There were in fact hundreds of journal articles, mostly documenting the
benefits. Most of those papers, however, were written between the years
1840 and 1930. The papers described the use of medical marijuana to
treat "neuralgia, convulsive disorders, emaciation," among other things.
A search through the U.S. National Library of Medicine this past year pulled up nearly
20,000 more recent papers. But the majority were research into the harm of marijuana, such as "
Bad trip due to anticholinergic effect of cannabis," or "
Cannabis induced pancreatitits" and "
Marijuana use and risk of lung cancer."
In my quick running of
the numbers, I calculated about 6% of the current U.S. marijuana studies
investigate the benefits of medical marijuana. The rest are designed to
investigate harm. That imbalance paints a highly distorted picture.

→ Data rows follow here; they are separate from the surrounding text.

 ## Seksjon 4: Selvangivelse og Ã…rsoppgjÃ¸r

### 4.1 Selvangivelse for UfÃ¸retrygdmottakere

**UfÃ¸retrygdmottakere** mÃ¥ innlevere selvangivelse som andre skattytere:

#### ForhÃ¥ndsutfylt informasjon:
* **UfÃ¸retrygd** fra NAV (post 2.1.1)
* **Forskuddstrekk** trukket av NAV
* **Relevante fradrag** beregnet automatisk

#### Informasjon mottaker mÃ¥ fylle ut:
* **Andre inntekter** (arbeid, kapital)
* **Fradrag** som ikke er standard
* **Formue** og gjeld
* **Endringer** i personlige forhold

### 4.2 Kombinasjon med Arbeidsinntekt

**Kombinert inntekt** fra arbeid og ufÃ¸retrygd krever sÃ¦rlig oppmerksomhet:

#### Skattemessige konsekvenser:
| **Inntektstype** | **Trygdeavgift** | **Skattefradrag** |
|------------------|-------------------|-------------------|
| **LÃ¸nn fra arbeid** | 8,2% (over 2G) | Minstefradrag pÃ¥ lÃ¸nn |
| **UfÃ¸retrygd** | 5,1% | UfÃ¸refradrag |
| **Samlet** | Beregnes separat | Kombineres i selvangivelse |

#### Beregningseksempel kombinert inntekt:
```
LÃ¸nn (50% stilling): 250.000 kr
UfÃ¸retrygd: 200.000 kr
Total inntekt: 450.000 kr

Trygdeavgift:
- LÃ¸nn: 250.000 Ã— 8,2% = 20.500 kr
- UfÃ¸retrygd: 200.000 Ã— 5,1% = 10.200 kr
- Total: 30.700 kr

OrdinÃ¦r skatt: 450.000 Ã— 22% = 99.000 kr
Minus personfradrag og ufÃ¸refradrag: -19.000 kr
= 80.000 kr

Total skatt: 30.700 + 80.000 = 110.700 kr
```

The challenges of marijuana research
To do studies on marijuana in the United States today, you need two important things.
First of all, you need
marijuana. And marijuana is illegal. You see the problem. Scientists can
get research marijuana from a special farm in Mississippi, which is
astonishingly located in the middle of the Ole Miss campus, but it is
challenging. When I visited this year, there was no marijuana being
grown.
The second thing you
need is approval, and the scientists I interviewed kept reminding me how
tedious that can be. While a cancer study may first be evaluated by the
National Cancer Institute, or a pain study may go through the National
Institute for Neurological Disorders, there is one more approval
required for marijuana: NIDA, the National Institute on Drug Abuse. It
is an organization that has a core mission of studying drug abuse, as
opposed to benefit.
Stuck in the middle are the legitimate patients who depend on marijuana as a medicine, oftentimes as their only good option.
Keep in mind that up
until 1943, marijuana was part of the United States drug pharmacopeia.

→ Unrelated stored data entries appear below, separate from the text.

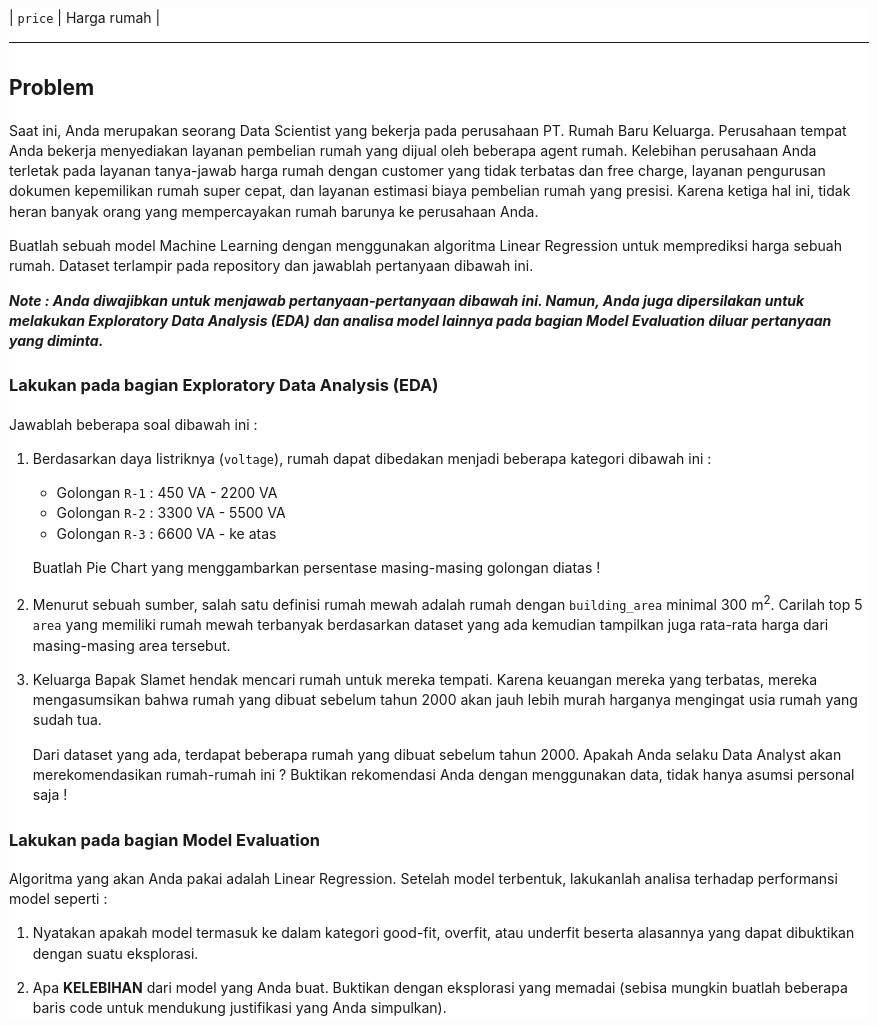 | `price` | Harga rumah |

---

## Problem

Saat ini, Anda merupakan seorang Data Scientist yang bekerja pada perusahaan PT. Rumah Baru Keluarga. Perusahaan tempat Anda bekerja menyediakan layanan pembelian rumah yang dijual oleh beberapa agent rumah. Kelebihan perusahaan Anda terletak pada layanan tanya-jawab harga rumah dengan customer yang tidak terbatas dan free charge, layanan pengurusan dokumen kepemilikan rumah super cepat, dan layanan estimasi biaya pembelian rumah yang presisi. Karena ketiga hal ini, tidak heran banyak orang yang mempercayakan rumah barunya ke perusahaan Anda.

Buatlah sebuah model Machine Learning dengan menggunakan algoritma Linear Regression untuk memprediksi harga sebuah rumah. Dataset terlampir pada repository dan jawablah pertanyaan dibawah ini.

***Note : Anda diwajibkan untuk menjawab pertanyaan-pertanyaan dibawah ini. Namun, Anda juga dipersilakan untuk melakukan Exploratory Data Analysis (EDA) dan analisa model lainnya pada bagian Model Evaluation diluar pertanyaan yang diminta.***

### Lakukan pada bagian Exploratory Data Analysis (EDA)

Jawablah beberapa soal dibawah ini : 

1. Berdasarkan daya listriknya (`voltage`), rumah dapat dibedakan menjadi beberapa kategori dibawah ini : 
   * Golongan `R-1` : 450 VA - 2200 VA
   * Golongan `R-2` : 3300 VA - 5500 VA
   * Golongan `R-3` : 6600 VA - ke atas

   Buatlah Pie Chart yang menggambarkan persentase masing-masing golongan diatas !

2. Menurut sebuah sumber, salah satu definisi rumah mewah adalah rumah dengan `building_area` minimal 300 m<sup>2</sup>. Carilah top 5 `area` yang memiliki rumah mewah terbanyak berdasarkan dataset yang ada kemudian tampilkan juga rata-rata harga dari masing-masing area tersebut.

3. Keluarga Bapak Slamet hendak mencari rumah untuk mereka tempati. Karena keuangan mereka yang terbatas, mereka mengasumsikan bahwa rumah yang dibuat sebelum tahun 2000 akan jauh lebih murah harganya mengingat usia rumah yang sudah tua. 
   
   Dari dataset yang ada, terdapat beberapa rumah yang dibuat sebelum tahun 2000. Apakah Anda selaku Data Analyst akan merekomendasikan rumah-rumah ini ? Buktikan rekomendasi Anda dengan menggunakan data, tidak hanya asumsi personal saja !

### Lakukan pada bagian Model Evaluation

Algoritma yang akan Anda pakai adalah Linear Regression. Setelah model terbentuk, lakukanlah analisa terhadap performansi model seperti : 

1. Nyatakan apakah model termasuk ke dalam kategori good-fit, overfit, atau underfit beserta alasannya yang dapat dibuktikan dengan suatu eksplorasi.

2. Apa **KELEBIHAN** dari model yang Anda buat. Buktikan dengan eksplorasi yang memadai (sebisa mungkin buatlah beberapa baris code untuk mendukung justifikasi yang Anda simpulkan).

One of the conditions for which it was prescribed was
neuropathic pain.
It is a miserable pain that's tough to treat. My own patients have
described it as "lancinating, burning and a barrage of pins and
needles." While marijuana has long been documented to be
effective for this awful pain, the most common medications prescribed today come from the poppy plant, including morphine, oxycodone and dilaudid.
Here is the problem. Most of these medications don't work very well for this kind of pain, and tolerance is a real problem.
Most frightening to me is that someone dies in the United States
every 19 minutes from a prescription drug overdose,
mostly accidental. Every 19 minutes. It is a horrifying statistic. As
much as I searched, I could not find a documented case of death from
marijuana overdose.
It is perhaps no surprise then that 76% of physicians recently
surveyed said they would approve the use of marijuana to help ease a woman's pain from breast cancer.
When marijuana became a
schedule 1 substance, there was a request to fill a "void in our
knowledge." In the United States, that has been challenging because of
the infrastructure surrounding the study of an illegal substance, with a
drug abuse organization at the heart of the approval process. And yet,
despite the hurdles, we have made considerable progress that continues
today.
Looking forward, I am especially intrigued by studies like those in Spain and Israel looking at the
anti-cancer effects of marijuana
and its components. I'm intrigued by the neuro-protective study by Lev
Meschoulam in Israel, and research in Israel and the United States on
whether the drug might help
alleviate symptoms of PTSD. I promise to do my part to help, genuinely and honestly, fill the remaining void in our knowledge.
Citizens in 20 states
and the District of Columbia have now voted to approve marijuana for
medical applications, and more states will be making that choice soon.
As for Dr. Roger Egeberg, who wrote that letter in 1970, he passed away
16 years ago.
I wonder what he would think if he were alive today.